Kalau kamu pikir dia bakal berhenti di situ, kamu salah. Ia menutup argumennya dengan sebuah kalimat yang sangat menohok dan personal.
"Nanti anda bilang si Purbaya ini wah sentimen sama... multilateral organization... Yang pertama memang gak percaya mereka karena kayaknya mereka lebih bodoh dari saya," tegasnya.
Bukan Cuma Sekali, Pernah Bilang 'Saya Lebih Tahu' ke Media Internasional
Ternyata, "serangan" terhadap IMF ini bukan cuma sekali. Pada 10 September 2025, kantor berita internasional sekelas Reuters juga pernah mengutip pernyataan serupa dari Purbaya.
“Don’t believe the IMF. If you want economic prediction, ask me. I know better” (Jangan percaya IMF. Jika Anda ingin prediksi ekonomi, tanya saya. Saya lebih tahu), tegasnya saat itu.

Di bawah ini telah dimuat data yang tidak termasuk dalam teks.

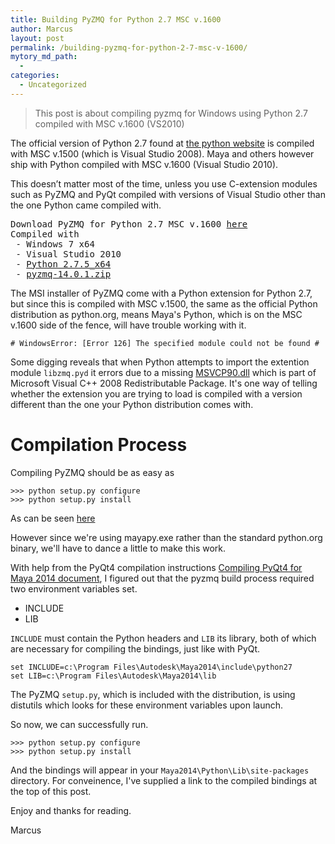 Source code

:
 ```yaml
---
title: Building PyZMQ for Python 2.7 MSC v.1600
author: Marcus
layout: post
permalink: /building-pyzmq-for-python-2-7-msc-v-1600/
mytory_md_path:
  - 
categories:
  - Uncategorized
---
```

> This post is about compiling pyzmq for Windows using Python 2.7 compiled with MSC v.1600 (VS2010) 

The official version of Python 2.7 found at [the python website][1] is compiled with MSC v.1500 (which is Visual Studio 2008). Maya and others however ship with Python compiled with MSC v.1600 (Visual Studio 2010).

This doesn&#8217;t matter most of the time, unless you use C-extension modules such as PyZMQ and PyQt compiled with versions of Visual Studio other than the one Python came compiled with.

<pre>Download PyZMQ for Python 2.7 MSC v.1600 <a href="https://dl.dropbox.com/s/0nmyk43mrod0mza/pyzmq-14.0.1_msc1600.rar">here</a>
Compiled with
 - Windows 7 x64
 - Visual Studio 2010
 - <a href="http://www.python.org/ftp/python/2.7.5/python-2.7.5.amd64.msi">Python 2.7.5_x64
</a> - <a href="https://pypi.python.org/packages/source/p/pyzmq/pyzmq-14.0.1.zipt">pyzmq-14.0.1.zip</a></pre>

The MSI installer of PyZMQ come with a Python extension for Python 2.7, but since this is compiled with MSC v.1500, the same as the official Python distribution as python.org, means Maya's Python, which is on the MSC v.1600 side of the fence, will have trouble working with it.

`# WindowsError: [Error 126] The specified module could not be found #`

Some digging reveals that when Python attempts to import the extention module `libzmq.pyd` it errors due to a missing [MSVCP90.dll][2] which is part of Microsoft Visual C++ 2008 Redistributable Package. It's one way of telling whether the extension you are trying to load is compiled with a version different than the one your Python distribution comes with.

# Compilation Process

Compiling PyZMQ should be as easy as

`>>> python setup.py configure`  
`>>> python setup.py install`

As can be seen [here][3]

However since we're using mayapy.exe rather than the standard python.org binary, we'll have to dance a little to make this work.

With help from the PyQt4 compilation instructions [Compiling PyQt4 for Maya 2014 document][4], I figured out that the pyzmq build process required two environment variables set.

*   INCLUDE
*   LIB

`INCLUDE` must contain the Python headers and `LIB` its library, both of which are necessary for compiling the bindings, just like with PyQt.

`set INCLUDE=c:\Program Files\Autodesk\Maya2014\include\python27`  
`set LIB=c:\Program Files\Autodesk\Maya2014\lib`

The PyZMQ `setup.py`, which is included with the distribution, is using distutils which looks for these environment variables upon launch.

So now, we can successfully run.

`>>> python setup.py configure`  
`>>> python setup.py install`

And the bindings will appear in your `Maya2014\Python\Lib\site-packages` directory. For conveinence, I've supplied a link to the compiled bindings at the top of this post.

Enjoy and thanks for reading.

Marcus

 [1]: http://python.org
 [2]: http://pcsupport.about.com/od/findbyerrormessage/a/msvcp90-dll-not-found-missing-error.htm
 [3]: https://github.com/zeromq/pyzmq/wiki/Building-and-Installing-PyZMQ
 [4]: https://dl.dropbox.com/s/0nmyk43mrod0mza/pyzmq-14.0.1_msc1600.rar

Dua momen ini menunjukkan bahwa pandangannya yang super kritis (atau arogan, tergantung sudut pandangmu) terhadap IMF ini bukan sekadar salah ucap, tapi memang sebuah keyakinan.
Jadi, Apa Sih yang Bikin Dia Segeram Ini sama IMF?
Hujatan Purbaya ini ternyata bukan tanpa dasar. Ia menggunakan data sejarah sebagai "senjata"-nya. Ia mencontohkan, pada krisis keuangan global tahun 2009, IMF meramalkan ekonomi Indonesia cuma akan tumbuh 2,5%. Tapi faktanya? Kita berhasil tumbuh jauh lebih tinggi, yaitu 4,6%.
Baginya, ini adalah bukti bahwa IMF sering kali gagal paham fundamental ekonomi Indonesia.
"Kalau kita berdiri di atas kaki kita sendiri harusnya lebih bagus," katanya.
Ironi Terbesar: Dulu Musuh, Sekarang Jadi Rekan Kerja
Nah, di sinilah letak ironi terbesarnya. Dulu, Purbaya bisa dengan bebas "menghajar" IMF dari posisinya sebagai pengamat atau pimpinan LPS.
Tapi sekarang? Posisinya sudah berubah total. Ia adalah Menteri Keuangan Indonesia, negara anggota G20 yang mau tidak mau harus berinteraksi dan bekerja sama dengan lembaga seperti IMF dan Bank Dunia.
Jejak digitalnya ini kini menjadi sebuah dilema. Di satu sisi, ini membangun citra seorang pemimpin yang nasionalis dan tidak mudah didikte asing. Tapi di sisi lain, ini bisa jadi "batu sandungan" diplomatik yang serius.
Bagaimana ia akan duduk satu meja dan bernegosiasi dengan para petinggi IMF yang pernah ia sebut "lebih bodoh" darinya?
Publik kini menanti, apakah Purbaya akan mempertahankan gaya "koboi"-nya, atau ia akan melunakkan nadanya setelah resmi menjadi salah satu bendahara negara paling berpengaruh di dunia?